=== Section Start ===

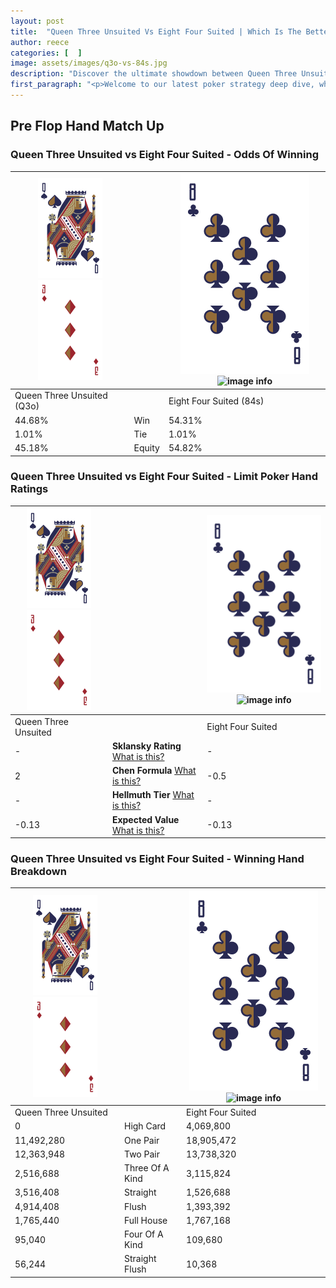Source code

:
```yaml
---
layout: post
title:  "Queen Three Unsuited Vs Eight Four Suited | Which Is The Better Hand In Poker? A Complete Guide"
author: reece
categories: [  ]
image: assets/images/q3o-vs-84s.jpg
description: "Discover the ultimate showdown between Queen Three Unsuited and Eight Four Suited in poker! Uncover the odds, strategies, and scenarios where one hand triumphs over the other. Get ready to up your poker game with this thrilling analysis."
first_paragraph: "<p>Welcome to our latest poker strategy deep dive, where we're pitting two distinct hands against each other in a high-stakes showdown: Queen Three Unsuited vs Eight Four Suited.</p><p>In the dynamic world of poker, every decision counts, and knowing which hand holds the upper hand is key to your success at the table.</p><p>In this article, we'll dissect these two hands, explore the scenarios where one dominates the other, and equip you with the knowledge to make strategic choices that can tip the odds in your favor.</p><p>Get ready to unravel the intriguing dynamics of these poker hands and elevate your game to new heights.</p>"
---
```




[comment]: # (sp0)

## Pre Flop Hand Match Up

<div class="table hand-ratings" markdown="1"> 



### Queen Three Unsuited vs Eight Four Suited - Odds Of Winning


    
| ![image info](assets/images/hand1/Q.png) ![image info](assets/images/hand1/3o.png) |  | ![image info](assets/images/hand2/8.png) ![image info](assets/images/hand2/4s.png) |
| -------- | -------- | -------- |
| Queen Three Unsuited (Q3o) |  | Eight Four Suited (84s) |
| 44.68% | Win | 54.31% |
| 1.01% | Tie | 1.01% |
| 45.18% | Equity | 54.82% |




[comment]: # (sp1)



### Queen Three Unsuited vs Eight Four Suited - Limit Poker Hand Ratings


    
| ![image info](assets/images/hand1/Q.png) ![image info](assets/images/hand1/3o.png) |  | ![image info](assets/images/hand2/8.png) ![image info](assets/images/hand2/4s.png) |
| -------- | -------- | -------- |
| Queen Three Unsuited |  | Eight Four Suited |
| - | **Sklansky Rating** [What is this?](/sklansky-rating-explained) | - |
| 2 | **Chen Formula** [What is this?](/chen-formula-explained) | -0.5 |
| - | **Hellmuth Tier** [What is this?](/Hellmuth-tier-explained) | - |
| -0.13 | **Expected Value** [What is this?](/expected-value-explained) | -0.13 |




[comment]: # (sp2)



### Queen Three Unsuited vs Eight Four Suited - Winning Hand Breakdown


    
| ![image info](assets/images/hand1/Q.png) ![image info](assets/images/hand1/3o.png) |  | ![image info](assets/images/hand2/8.png) ![image info](assets/images/hand2/4s.png) |
| -------- | -------- | -------- |
| Queen Three Unsuited |  | Eight Four Suited |
| 0 | High Card | 4,069,800 |
| 11,492,280 | One Pair | 18,905,472 |
| 12,363,948 | Two Pair | 13,738,320 |
| 2,516,688 | Three Of A Kind | 3,115,824 |
| 3,516,408 | Straight | 1,526,688 |
| 4,914,408 | Flush | 1,393,392 |
| 1,765,440 | Full House | 1,767,168 |
| 95,040 | Four Of A Kind | 109,680 |
| 56,244 | Straight Flush | 10,368 |




[comment]: # (sp3)



</div>

[comment]: # (sp4)



[comment]: # (sp5)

=== Section End ===

= TASK TO CARRY OUT =
Without including any picture, retype the entries exactly.

= ANSWER SECTION =
Source code

:
```yaml
---
layout: post
title:  "Queen Three Unsuited Vs Eight Four Suited | Which Is The Better Hand In Poker? A Complete Guide"
author: reece
categories: [  ]
image: assets/images/q3o-vs-84s.jpg
description: "Discover the ultimate showdown between Queen Three Unsuited and Eight Four Suited in poker! Uncover the odds, strategies, and scenarios where one hand triumphs over the other. Get ready to up your poker game with this thrilling analysis."
first_paragraph: "<p>Welcome to our latest poker strategy deep dive, where we're pitting two distinct hands against each other in a high-stakes showdown: Queen Three Unsuited vs Eight Four Suited.</p><p>In the dynamic world of poker, every decision counts, and knowing which hand holds the upper hand is key to your success at the table.</p><p>In this article, we'll dissect these two hands, explore the scenarios where one dominates the other, and equip you with the knowledge to make strategic choices that can tip the odds in your favor.</p><p>Get ready to unravel the intriguing dynamics of these poker hands and elevate your game to new heights.</p>"
---
```




[comment]: # (sp0)

## Pre Flop Hand Match Up

<div class="table hand-ratings" markdown="1"> 



### Queen Three Unsuited vs Eight Four Suited - Odds Of Winning


    
| ![image info](assets/images/hand1/Q.png) ![image info](assets/images/hand1/3o.png) |  | ![image info](assets/images/hand2/8.png) ![image info](assets/images/hand2/4s.png) |
| -------- | -------- | -------- |
| Queen Three Unsuited (Q3o) |  | Eight Four Suited (84s) |
| 44.68% | Win | 54.31% |
| 1.01% | Tie | 1.01% |
| 45.18% | Equity | 54.82% |




[comment]: # (sp1)



### Queen Three Unsuited vs Eight Four Suited - Limit Poker Hand Ratings


    
| ![image info](assets/images/hand1/Q.png) ![image info](assets/images/hand1/3o.png) |  | ![image info](assets/images/hand2/8.png) ![image info](assets/images/hand2/4s.png) |
| -------- | -------- | -------- |
| Queen Three Unsuited |  | Eight Four Suited |
| - | **Sklansky Rating** [What is this?](/sklansky-rating-explained) | - |
| 2 | **Chen Formula** [What is this?](/chen-formula-explained) | -0.5 |
| - | **Hellmuth Tier** [What is this?](/Hellmuth-tier-explained) | - |
| -0.13 | **Expected Value** [What is this?](/expected-value-explained) | -0.13 |




[comment]: # (sp2)



### Queen Three Unsuited vs Eight Four Suited - Winning Hand Breakdown


    
| ![image info](assets/images/hand1/Q.png) ![image info](assets/images/hand1/3o.png) |  | ![image info](assets/images/hand2/8.png) ![image info](assets/images/hand2/4s.png) |
| -------- | -------- | -------- |
| Queen Three Unsuited |  | Eight Four Suited |
| 0 | High Card | 4,069,800 |
| 11,492,280 | One Pair | 18,905,472 |
| 12,363,948 | Two Pair | 13,738,320 |
| 2,516,688 | Three Of A Kind | 3,115,824 |
| 3,516,408 | Straight | 1,526,688 |
| 4,914,408 | Flush | 1,393,392 |
| 1,765,440 | Full House | 1,767,168 |
| 95,040 | Four Of A Kind | 109,680 |
| 56,244 | Straight Flush | 10,368 |




[comment]: # (sp3)



</div>

[comment]: # (sp4)



[comment]: # (sp5)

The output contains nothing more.